Civil penalties apply per breach — meaning systemic failures across multiple clients create exponentially larger financial exposure. AUSTRAC also considers cooperation with the regulator, remediation steps taken, and the entity’s compliance history when determining appropriate penalties. The courts have imposed penalties exceeding $1 billion in high-profile Tranche 1 cases.

⚠️  Reputational Risk

AUSTRAC does not need to wait for a criminal conviction to impose civil penalties. Regulatory action, including enforceable undertakings, remediation orders and public naming and shaming, can significantly damage a professional firm’s reputation even where penalties are ultimately moderate.

Your AML/CTF Compliance Roadmap: What to Do Now

With obligations commencing 1 July 2026, every Tranche 2 business should be taking action immediately. Here is a practical step-by-step roadmap:

Step 1: Determine whether you are a reporting entity

Review the designated services list carefully. If you provide any service listed above with a geographical link to Australia, you are almost certainly a reporting entity. Seek professional advice if you are uncertain.

Step 2: Conduct a ML/TF risk assessment

Before you can design your AML/CTF program, you must understand your risk exposure. Assess your client base, services, transaction types, delivery channels, and geographic reach against ML/TF risk factors.

Step 3: Enrol with AUSTRAC

Enrolment opened 31 March 2026. Log into AUSTRAC Online and complete your enrolment. You have until 29 July 2026, but earlier is better — do not leave this to the last minute.

Step 4: Develop your AML/CTF program

Build or adopt a risk-based AML/CTF program covering governance, risk assessment, CDD procedures, EDD triggers, reporting, record-keeping and training. AUSTRAC’s Starter Kits are a useful but insufficient starting point for anything beyond a very simple, low-complexity business.

Step 5: Appoint your Compliance Officer

Identify and formally appoint a senior person as AML/CTF Compliance Officer. Document their role, responsibilities, and authority in your program. Notify AUSTRAC by 29 July 2026.

Step 6: Train your staff

Deliver AML/CTF training to all relevant staff before 1 July 2026 and keep detailed records. Ensure all staff understand their personal obligations.

Step 7: Implement CDD processes

Update your client intake procedures to incorporate initial CDD from 1 July 2026. Existing clients may need retrospective CDD as part of your ongoing monitoring obligations.

Step 8: Establish reporting channels

Set up your AUSTRAC Online account for submitting SMRs, TTRs and annual compliance reports. Ensure your Compliance Officer knows exactly how and when to report.

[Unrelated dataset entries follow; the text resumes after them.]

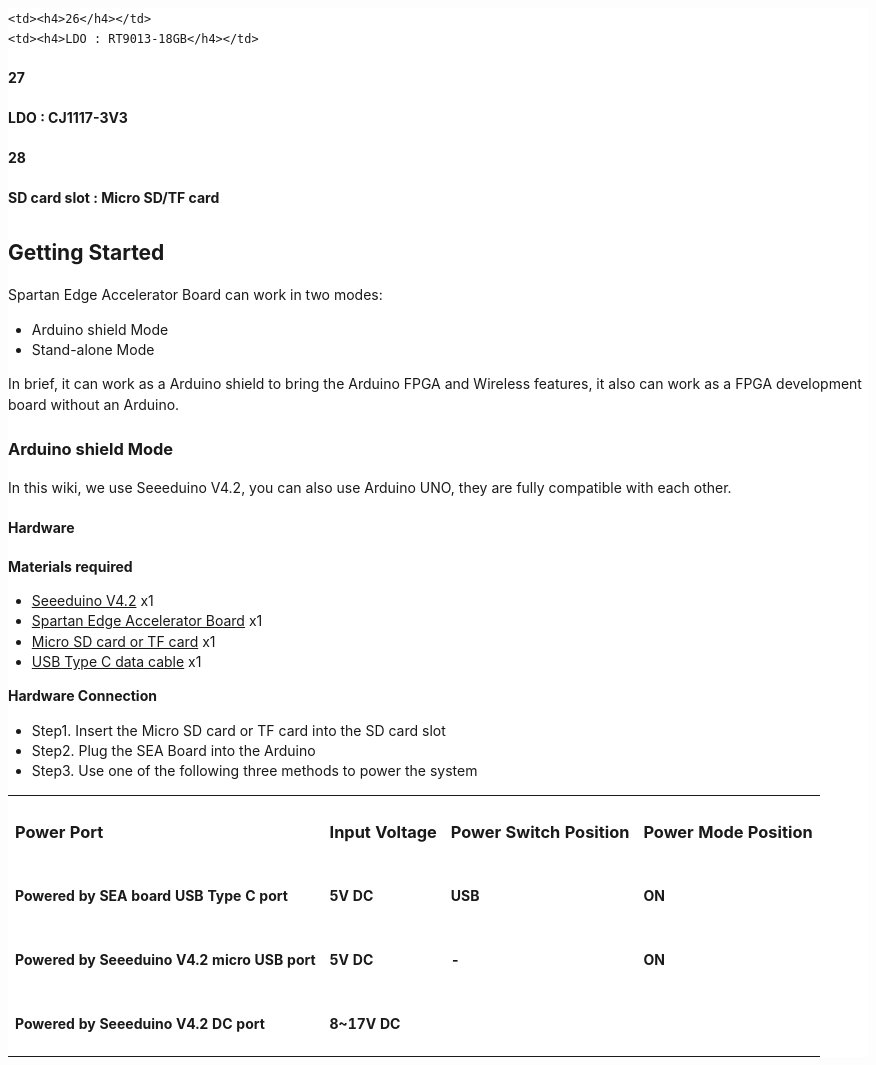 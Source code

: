     <td><h4>26</h4></td>
    <td><h4>LDO : RT9013-18GB</h4></td>
  </tr>
  <tr>
    <td><h4>27</h4></td>
    <td><h4>LDO : CJ1117-3V3</h4></td>
  </tr>
  <tr>
    <td><h4>28</h4></td>
    <td><h4>SD card slot : Micro SD/TF card</h4></td>
  </tr>
  </tbody></table>

## Getting Started

Spartan Edge Accelerator Board can work in two modes:

- Arduino shield Mode
- Stand-alone Mode

In brief, it can work as a Arduino shield to bring the Arduino FPGA and Wireless features, it also can work as a FPGA development board without an Arduino.

### Arduino shield Mode

In this wiki, we use Seeeduino V4.2, you can also use Arduino UNO, they are fully compatible with each other.

#### Hardware

**Materials required**

- [Seeeduino V4.2](https://www.seeedstudio.com/Seeeduino-V4-2-p-2517.html) x1
- [Spartan Edge Accelerator Board](#A) x1
- [Micro SD card or TF card](https://www.seeedstudio.com/micro-SD-Card-Card-with-Card-Reader-32GB-Class-10-p-4082.html) x1
- [USB Type C data cable](https://www.seeedstudio.com/USB-Type-C-to-A-Cable-1Meter-p-4085.html) x1

**Hardware Connection**

- Step1. Insert the Micro SD card or TF card into the SD card slot
- Step2. Plug the SEA Board into the Arduino
- Step3. Use one of the following three methods to power the system

<table align="center">
  <tbody>
  <tr>
    <td><h3>Power Port</h3></td>
    <td><h3>Input Voltage</h3></td>
    <td><h3>Power Switch Position</h3></td>
    <td><h3>Power Mode Position</h3></td>
  </tr>
  <tr>
    <td><h4>Powered by SEA board USB Type C port</h4></td>
    <td><h4>5V DC</h4></td>
    <td><h4>USB</h4></td>
    <td><h4>ON</h4></td>
  </tr>
  <tr>
    <td><h4>Powered by Seeeduino V4.2 micro USB port</h4></td>
    <td><h4>5V DC</h4></td>
    <td><h4>-</h4></td>
    <td><h4>ON</h4></td>
  </tr>  
  <tr>
    <td><h4>Powered by Seeeduino V4.2 DC port</h4></td>
    <td><h4>8~17V DC</h4></td>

Step 9: Schedule your first program review

Plan your first internal review for no later than 12 months after commencement. Schedule your first independent evaluation to meet the three-year maximum requirement.

Frequently Asked Questions

Q: Do I need to conduct CDD on existing clients?

A: Yes. While initial CDD requirements apply to new clients from 1 July 2026, your ongoing CDD obligations require you to monitor all existing client relationships. Where you do not hold adequate identification and verification information for existing clients, you will need to collect it as part of ongoing CDD. Your AML/CTF program should include a plan for remediating gaps in existing client files.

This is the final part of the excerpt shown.